- Opening Delimiter -

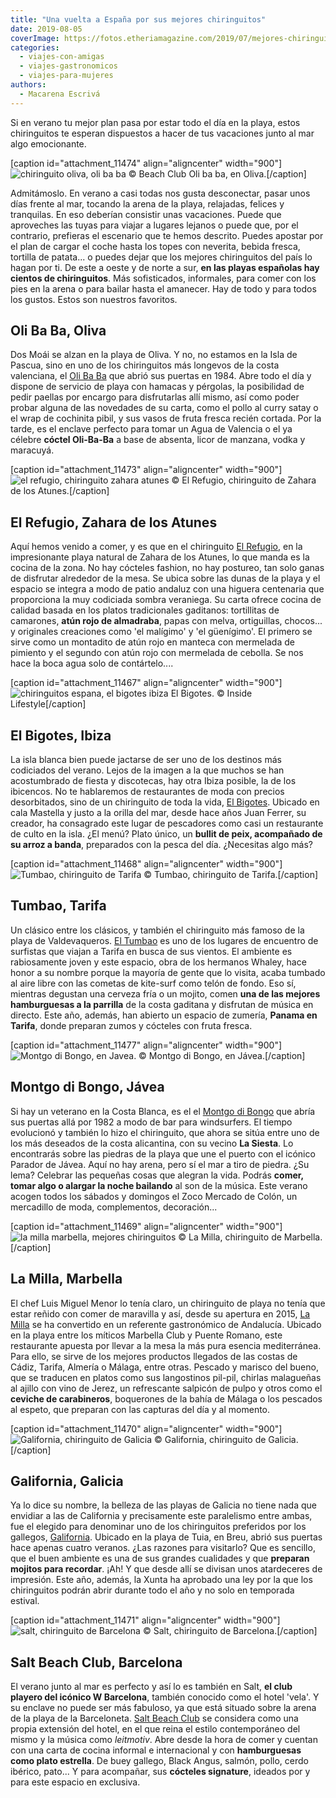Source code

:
 ```yaml
---
title: "Una vuelta a España por sus mejores chiringuitos"
date: 2019-08-05
coverImage: https://fotos.etheriamagazine.com/2019/07/mejores-chiringuitos-el-bigotes-ibiza.jpg
categories: 
  - viajes-con-amigas
  - viajes-gastronomicos
  - viajes-para-mujeres
authors: 
  - Macarena Escrivá
---
```


Si en verano tu mejor plan pasa por estar todo el día en la playa, estos chiringuitos te 
esperan dispuestos a hacer de tus vacaciones junto al mar algo emocionante. 

\[caption id="attachment\_11474" align="aligncenter" width="900"\]![chiringuito oliva, oli ba ba](https://fotos.etheriamagazine.com/2019/07/mejores-chiringuitos-Oli-ba-ba-coctel-Oliva.jpg "Beach Club Oli ba ba, en Oliva.") © Beach Club Oli ba ba, en Oliva.\[/caption\]

Admitámoslo. En verano a casi todas nos gusta desconectar, pasar unos días frente al mar, tocando la arena de la playa, relajadas, felices y tranquilas. En eso deberían consistir unas vacaciones. Puede que aproveches las tuyas para viajar a lugares lejanos o puede que, por el contrario, prefieras el escenario que te hemos descrito. Puedes apostar por el plan de cargar el coche hasta los topes con neverita, bebida fresca, tortilla de patata... o puedes dejar que los mejores chiringuitos del país lo hagan por ti. De este a oeste y de norte a sur, **en las playas españolas hay cientos de chiringuitos**. Más sofisticados, informales, para comer con los pies en la arena o para bailar hasta el amanecer. Hay de todo y para todos los gustos. Estos son nuestros favoritos.

## Oli Ba Ba, Oliva

Dos Moái se alzan en la playa de Oliva. Y no, no estamos en la Isla de Pascua, sino en uno de los chiringuitos más longevos de la costa valenciana, el [Oli Ba Ba](http://olibaba.com) que abrió sus puertas en 1984. Abre todo el día y dispone de servicio de playa con hamacas y pérgolas, la posibilidad de pedir paellas por encargo para disfrutarlas allí mismo, así como poder probar alguna de las novedades de su carta, como el pollo al curry satay o el wrap de cochinita pibil, y sus vasos de fruta fresca recién cortada. Por la tarde, es el enclave perfecto para tomar un Agua de Valencia o el ya célebre **cóctel Oli-Ba-Ba** a base de absenta, licor de manzana, vodka y maracuyá.

\[caption id="attachment\_11473" align="aligncenter" width="900"\]![el refugio, chiringuito zahara atunes](https://fotos.etheriamagazine.com/2019/07/mejores-chiringuitos-el-refugio-zahara-atunes.jpg "El Refugio, chiringuito de Zahara de los Atunes.") © El Refugio, chiringuito de Zahara de los Atunes.\[/caption\]

## El Refugio, Zahara de los Atunes

Aquí hemos venido a comer, y es que en el chiringuito [El Refugio](http://www.elrefugiodezahara.com), en la impresionante playa natural de Zahara de los Atunes, lo que manda es la cocina de la zona. No hay cócteles fashion, no hay postureo, tan solo ganas de disfrutar alrededor de la mesa. Se ubica sobre las dunas de la playa y el espacio se integra a modo de patio andaluz con una higuera centenaria que proporciona la muy codiciada sombra veraniega. Su carta ofrece cocina de calidad basada en los platos tradicionales gaditanos: tortillitas de camarones, **atún rojo de almadraba**, papas con melva, ortiguillas, chocos... y originales creaciones como 'el malígimo' y 'el güenígimo'. El primero se sirve como un montadito de atún rojo en manteca con mermelada de pimiento y el segundo con atún rojo con mermelada de cebolla. Se nos hace la boca agua solo de contártelo....

\[caption id="attachment\_11467" align="aligncenter" width="900"\]![chiringuitos espana, el bigotes ibiza](https://fotos.etheriamagazine.com/2019/07/mejores-chiringuitos-el-bigotes-ibiza.jpg "El Bigotes, EN IBIZA.") El Bigotes. © Inside Lifestyle\[/caption\]

## El Bigotes, Ibiza

La isla blanca bien puede jactarse de ser uno de los destinos más codiciados del verano. Lejos de la imagen a la que muchos se han acostumbrado de fiesta y discotecas, hay otra Ibiza posible, la de los ibicencos. No te hablaremos de restaurantes de moda con precios desorbitados, sino de un chiringuito de toda la vida, [El Bigotes](https://www.facebook.com/pages/Chiringuito-El-Bigotes/134842376572826). Ubicado en cala Mastella y justo a la orilla del mar, desde hace años Juan Ferrer, su creador, ha consagrado este lugar de pescadores como casi un restaurante de culto en la isla. ¿El menú? Plato único, un **bullit de peix, acompañado de su arroz a banda**, preparados con la pesca del día. ¿Necesitas algo más?

\[caption id="attachment\_11468" align="aligncenter" width="900"\]![Tumbao, chiringuito de Tarifa](https://fotos.etheriamagazine.com/2019/07/mejores-chiringuitos-tarifa-Tumbao.jpg "Tumbao, chiringuito de Tarifa.") © Tumbao, chiringuito de Tarifa.\[/caption\]

## Tumbao, Tarifa

Un clásico entre los clásicos, y también el chiringuito más famoso de la playa de Valdevaqueros. [El Tumbao](https://www.facebook.com/tumbaotarifa/) es uno de los lugares de encuentro de surfistas que viajan a Tarifa en busca de sus vientos. El ambiente es rabiosamente joven y este espacio, obra de los hermanos Whaley, hace honor a su nombre porque la mayoría de gente que lo visita, acaba tumbado al aire libre con las cometas de kite-surf como telón de fondo. Eso sí, mientras degustan una cerveza fría o un mojito, comen **una de las mejores hamburguesas a la parrilla** de la costa gaditana y disfrutan de música en directo. Este año, además, han abierto un espacio de zumería, **Panama en Tarifa**, donde preparan zumos y cócteles con fruta fresca.

\[caption id="attachment\_11477" align="aligncenter" width="900"\]![Montgo di Bongo, en Javea.](https://fotos.etheriamagazine.com/2019/07/mejores-chiringuitos-montgo-di-bongo-javea.jpg "Montgo di Bongo, en Jávea.") © Montgo di Bongo, en Jávea.\[/caption\]

## Montgo di Bongo, Jávea

Si hay un veterano en la Costa Blanca, es el el [Montgo di Bongo](http://www.montgodibongo.es) que abría sus puertas allá por 1982 a modo de bar para windsurfers. El tiempo evolucionó y también lo hizo el chiringuito, que ahora se sitúa entre uno de los más deseados de la costa alicantina, con su vecino **La Siesta**. Lo encontrarás sobre las piedras de la playa que une el puerto con el icónico Parador de Jávea. Aquí no hay arena, pero sí el mar a tiro de piedra. ¿Su lema? Celebrar las pequeñas cosas que alegran la vida. Podrás **comer, tomar algo o alargar la noche bailando** al son de la música. Este verano acogen todos los sábados y domingos el Zoco Mercado de Colón, un mercadillo de moda, complementos, decoración...

\[caption id="attachment\_11469" align="aligncenter" width="900"\]![la milla marbella, mejores chiringuitos](https://fotos.etheriamagazine.com/2019/07/mejores-chiringuitos-la-milla-marbella.jpg "La Milla, chiringuito de Marbella.") © La Milla, chiringuito de Marbella.\[/caption\]

## La Milla, Marbella

El chef Luis Miguel Menor lo tenía claro, un chiringuito de playa no tenía que estar reñido con comer de maravilla y así, desde su apertura en 2015, [La Milla](http://lamillamarbella.com) se ha convertido en un referente gastronómico de Andalucía. Ubicado en la playa entre los míticos Marbella Club y Puente Romano, este restaurante apuesta por llevar a la mesa la más pura esencia mediterránea. Para ello, se sirve de los mejores productos llegados de las costas de Cádiz, Tarifa, Almería o Málaga, entre otras. Pescado y marisco del bueno, que se traducen en platos como sus langostinos pil-pil, chirlas malagueñas al ajillo con vino de Jerez, un refrescante salpicón de pulpo y otros como el **ceviche de carabineros**, boquerones de la bahía de Málaga o los pescados al espeto, que preparan con las capturas del día y al momento.

\[caption id="attachment\_11470" align="aligncenter" width="900"\]![Galifornia, chiringuito de Galicia](https://fotos.etheriamagazine.com/2019/07/mejores-chiringuitos-Galifornia-Galicia.jpg "Galifornia, chiringuito de Galicia.") © Galifornia, chiringuito de Galicia.\[/caption\]

## Galifornia, Galicia

Ya lo dice su nombre, la belleza de las playas de Galicia no tiene nada que envidiar a las de California y precisamente este paralelismo entre ambas, fue el elegido para denominar uno de los chiringuitos preferidos por los gallegos, [Galifornia](https://www.facebook.com/galiforniabeachbar). Ubicado en la playa de Tuia, en Breu, abrió sus puertas hace apenas cuatro veranos. ¿Las razones para visitarlo? Que es sencillo, que el buen ambiente es una de sus grandes cualidades y que **preparan mojitos para recordar**. ¡Ah! Y que desde allí se divisan unos atardeceres de impresión. Este año, además, la Xunta ha aprobado una ley por la que los chiringuitos podrán abrir durante todo el año y no solo en temporada estival.

\[caption id="attachment\_11471" align="aligncenter" width="900"\]![salt, chiringuito de Barcelona](https://fotos.etheriamagazine.com/2019/07/mejores-chiringuitos-Salt-Barcelona.jpg "Salt, chiringuito de Barcelona.") © Salt, chiringuito de Barcelona.\[/caption\]

## Salt Beach Club, Barcelona

El verano junto al mar es perfecto y así lo es también en Salt, **el club playero del icónico W Barcelona**, también conocido como el hotel 'vela'. Y su enclave no puede ser más fabuloso, ya que está situado sobre la arena de la playa de la Barceloneta. [Salt Beach Club](https://www.saltbeachclub.com) se considera como una propia extensión del hotel, en el que reina el estilo contemporáneo del mismo y la música como _leitmotiv_. Abre desde la hora de comer y cuentan con una carta de cocina informal e internacional y con **hamburguesas como plato estrella**. De buey gallego, Black Angus, salmón, pollo, cerdo ibérico, pato... Y para acompañar, sus **cócteles signature**, ideados por y para este espacio en exclusiva.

- Closing Delimiter -

Hand back the exact lines from the start of the entries to the line with "esperan dispuestos a", both ends kept and pictures left out.

▶ _Task output_:
Source code

:
 ```yaml
---
title: "Una vuelta a España por sus mejores chiringuitos"
date: 2019-08-05
coverImage: https://fotos.etheriamagazine.com/2019/07/mejores-chiringuitos-el-bigotes-ibiza.jpg
categories: 
  - viajes-con-amigas
  - viajes-gastronomicos
  - viajes-para-mujeres
authors: 
  - Macarena Escrivá
---
```


Si en verano tu mejor plan pasa por estar todo el día en la playa, estos chiringuitos te 
esperan dispuestos a hacer de tus vacaciones junto al mar algo emocionante. 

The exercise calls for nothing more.